## Asymptotic Normality
**Univariate:** When we estimate $\theta \in \mathbb R$, the [[Maximum Likelihood Estimation#Estimator|MLE estimator]] converges to an univariate [[Gaussian Distribution|Gaussian]]. The [[Variance]] is the inverse Fisher information value.
$
\sqrt n*\big(\hat\theta_n^{MLE}-\theta^\star\big) \xrightarrow[n \to \infty]{(d)}\mathcal N\Big(0,\underbrace{I(\theta^\star)^{-1}}_{\text{scalar}}\Big) $
**Multivariate:** Assume we now look at a [[Vector Operations|Vector]] $X \in \mathbb R^d$, where the sample average of each vector element is collected in another vector $\bar X_n \in \mathbb R^d$.
$
\begin{align}
\sqrt n \,(\bar X_n-\mu) &\xrightarrow[n \to \infty]{(d)}\mathcal N_d(0, \Sigma) \tag{1}\\[4pt]
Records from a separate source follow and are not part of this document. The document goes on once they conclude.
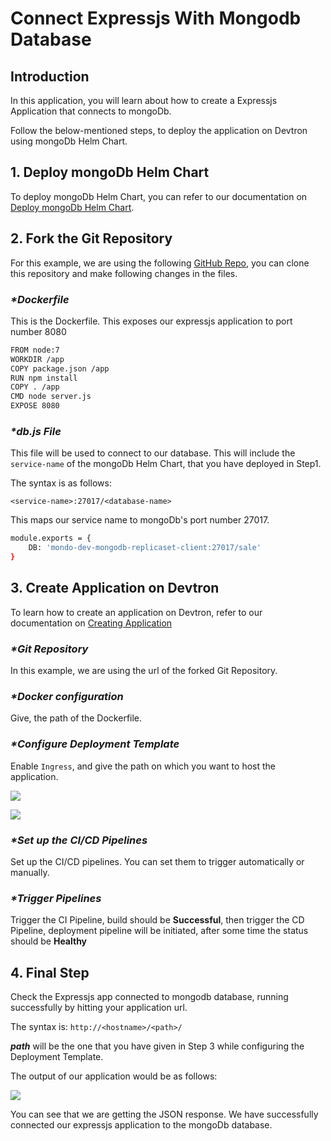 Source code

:# Connect Expressjs With Mongodb Database

## Introduction

In this application, you will learn about how to create a Expressjs Application that connects to mongoDb.

Follow the below-mentioned steps, to deploy the application on Devtron using mongoDb Helm Chart.

## **1. Deploy mongoDb Helm Chart**

To deploy mongoDb Helm Chart, you can refer to our documentation on [Deploy mongoDb Helm Chart](../deploy-chart/deployment-of-charts.md#example).

## **2. Fork the Git Repository**

For this example, we are using the following [GitHub Repo](https://github.com/devtron-labs/DockerNodeMongo), you can clone this repository and make following changes in the files.

### _\*Dockerfile_

This is the Dockerfile. This exposes our expressjs application to port number 8080

```bash
FROM node:7
WORKDIR /app
COPY package.json /app
RUN npm install
COPY . /app
CMD node server.js
EXPOSE 8080
```

### _\*db.js File_

This file will be used to connect to our database. This will include the `service-name` of the mongoDb Helm Chart, that you have deployed in Step1.

The syntax is as follows:

`<service-name>:27017/<database-name>`

This maps our service name to mongoDb's port number 27017.

```bash
module.exports = {
    DB: 'mondo-dev-mongodb-replicaset-client:27017/sale'
}
```

## **3. Create Application on Devtron**

To learn how to create an application on Devtron, refer to our documentation on [Creating Application](../creating-application/)

### _\*Git Repository_

In this example, we are using the url of the forked Git Repository.

### _\*Docker configuration_

Give, the path of the Dockerfile.

### _\*Configure Deployment Template_

Enable `Ingress`, and give the path on which you want to host the application.

![](https://devtron-public-asset.s3.us-east-2.amazonaws.com/images/use-cases/connect-expressjs-with-mongodb-database/use-cases-springboot-view-student-data.jpg)

![](https://devtron-public-asset.s3.us-east-2.amazonaws.com/images/use-cases/connect-expressjs-with-mongodb-database/use-case-expressjs-ingress-template.jpg)

### _\*Set up the CI/CD Pipelines_

Set up the CI/CD pipelines. You can set them to trigger automatically or manually.

### _\*Trigger Pipelines_

Trigger the CI Pipeline, build should be **Successful**, then trigger the CD Pipeline, deployment pipeline will be initiated, after some time the status should be **Healthy**

## **4. Final Step**

Check the Expressjs app connected to mongodb database, running successfully by hitting your application url.

The syntax is: `http://<hostname>/<path>/`

_**path**_ will be the one that you have given in Step 3 while configuring the Deployment Template.

The output of our application would be as follows:

![](https://devtron-public-asset.s3.us-east-2.amazonaws.com/images/use-cases/connect-expressjs-with-mongodb-database/use-case-expressjs-view-demo-data.jpg)

You can see that we are getting the JSON response. We have successfully connected our expressjs application to the mongoDb database.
\sqrt n \,(\hat \theta^{MLE}-\theta^\star) &\xrightarrow[n \to \infty]{(d)}\mathcal N_d\Big(0, \underbrace{I(\theta)^{-1}}_{(d \times d)}\Big) \tag{2}
\end{align}
$
where:
- (1) The [[Multivariate Central Limit Theorem]] states that, as $n \to \infty$, the centered and scaled vector $\bar X_n$ converges to a [[Multivariate Gaussian]] with mean $\begin{bmatrix}0 &\cdots&0\end{bmatrix}^T$ and [[Covariance Matrix]] $\Sigma$.
- (2) When we use an MLE estimator, we can quantify $\Sigma$ by the inverse Fisher information matrix.
## Calculate Fisher Information
**Univariate:** The Fisher information $I(\theta)$ can be derived by the derivative of $\ell(\theta)$, which is the log-likelihood of a single observation.
$ I(\theta)=\mathrm{Var}(\ell^\prime(\theta)) = - \mathbb E[\ell^{\prime\prime}(\theta)] $
**Multivariate:** Equivalently we derive the Fisher information matrix $I(\theta)$ by the covariance of the [[Gradient Descent#Gradient Vector|Gradient Vector]], or the [[Expectation]] of the [[Hessian]].
$ I(\theta)=\mathrm{\mathbf { Cov}\big(\nabla \ell(\theta)}\big)= - \mathbb E[\mathbf H \,\ell(\theta)] $
Apply the short formula for covariance (multivariate case):
$
\begin{aligned}
\mathrm{Cov(X)}&= \mathbb E[XX^T]-\mathbb E[X]*\mathbb E[X]^T \\[6pt] \mathrm{Cov}\big(\nabla \ell(\theta)\big)&= \mathbb E\big[\nabla \ell(\theta)*\nabla \ell(\theta)^T\big]\, - \,\mathbb E\big[\nabla \ell(\theta)\big]*\mathbb E\big[\nabla \ell(\theta)\big]^T
\end{aligned}
$